"Aufklärung als Ersetzung der Religion durch Moral: Michel de Certeaus Deutung Frankfurter Allgemeine Zeitung, 09.04.2008, LORENZ JÄGER
Wie die Frömmigkeit privat wurde
… Nun hat die Zeitschrift des Frankfurter Zentrums zur Erforschung der Frühen Neuzeit ihm ein ganzes Doppelheft gewidmet (Zeitsprünge. Forschungen zur Frühen Neuzeit, Jg. 12, Heft 1/2. Lire Michel de Certeau/Michel de Certau lesen. Verlag Vittorio Klostermann, Frankfurt 2008).
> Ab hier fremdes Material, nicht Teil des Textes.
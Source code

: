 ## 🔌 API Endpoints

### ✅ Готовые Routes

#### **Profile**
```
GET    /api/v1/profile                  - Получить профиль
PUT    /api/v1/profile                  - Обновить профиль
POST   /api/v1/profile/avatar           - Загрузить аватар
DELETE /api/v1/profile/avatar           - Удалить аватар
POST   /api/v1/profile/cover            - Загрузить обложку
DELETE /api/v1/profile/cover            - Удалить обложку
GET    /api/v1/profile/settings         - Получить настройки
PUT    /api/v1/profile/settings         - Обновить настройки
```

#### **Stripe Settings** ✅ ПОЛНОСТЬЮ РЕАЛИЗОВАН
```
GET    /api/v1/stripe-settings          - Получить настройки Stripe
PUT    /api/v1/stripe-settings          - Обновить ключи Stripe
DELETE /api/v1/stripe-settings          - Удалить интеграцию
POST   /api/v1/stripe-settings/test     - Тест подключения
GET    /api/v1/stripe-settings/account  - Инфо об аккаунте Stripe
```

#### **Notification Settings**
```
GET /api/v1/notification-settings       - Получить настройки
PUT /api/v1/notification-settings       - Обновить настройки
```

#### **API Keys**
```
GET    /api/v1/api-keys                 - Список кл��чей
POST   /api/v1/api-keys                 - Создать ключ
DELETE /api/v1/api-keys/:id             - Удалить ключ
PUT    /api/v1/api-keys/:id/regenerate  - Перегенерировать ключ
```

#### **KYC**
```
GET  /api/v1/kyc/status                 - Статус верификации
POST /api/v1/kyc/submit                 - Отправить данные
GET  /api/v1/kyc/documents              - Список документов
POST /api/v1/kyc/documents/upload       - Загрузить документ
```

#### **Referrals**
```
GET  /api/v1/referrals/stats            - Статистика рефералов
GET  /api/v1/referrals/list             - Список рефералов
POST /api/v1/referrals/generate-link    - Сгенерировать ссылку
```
Man findet darin einen gewichtigen und ungemein reichhaltigen Beitrag des Denkers, der in Frankreich schon vor mehr als dreißig Jahren erschien und nun erstmals auf Deutsch vorliegt (Die Förmlichkeit der Praktiken. Vom religiösen System zur Aufklärungsethik: 17. bis 18. Jahrhundert). … die Aushöhlung der Offenbarung durch Moral.
Den Endpunkt des Prozesses lokalisiert de Certeau in der bündigen Formulierung aus einem Brief Rousseaus an Voltaire: "Das Dogma ist nichts, die Moral ist alles." … Die Rede von den "Werten", die wie kaum etwas anderes für die Gegenwartsgesellschaften bezeichnend ist, hat hier ihren Ursprung.
… Die Fassaden der Religion blieben erhalten, aber ihre Institutionen wurden von der Staatsräson "unterwandert", wie de Certeau schreibt. In der Erziehung traten bürgerliche Tugenden in den Vordergrund, die Religion wurde zur "Frömmigkeit" privatisiert und verinnerlicht. "Heiliges Leben" modellierte fortan ",subjektive' und ,psychologische' Laufbahnen, die sich nicht mehr auf dem Spielbrett einer zivilen oder politischen Ordnung abspielen".
…“
Interessanter Gesichtspunkt, der das auffällige Interesse einiger Aufklärer an Moral erklären kann. Kant hat diesem Aspekt eine ganze Kritik gewidmet, die „Kritik der praktischen Vernunft“, eine saure Pflichtethik.
Die Subjektivierung der Moral und Wendung nach innen entkleidet die Religion ihrer aggressivsten Züge. Die mohammedanische Ideologie kennt eine solche Entwicklung nicht und gehört schon deswegen nicht nach Europa.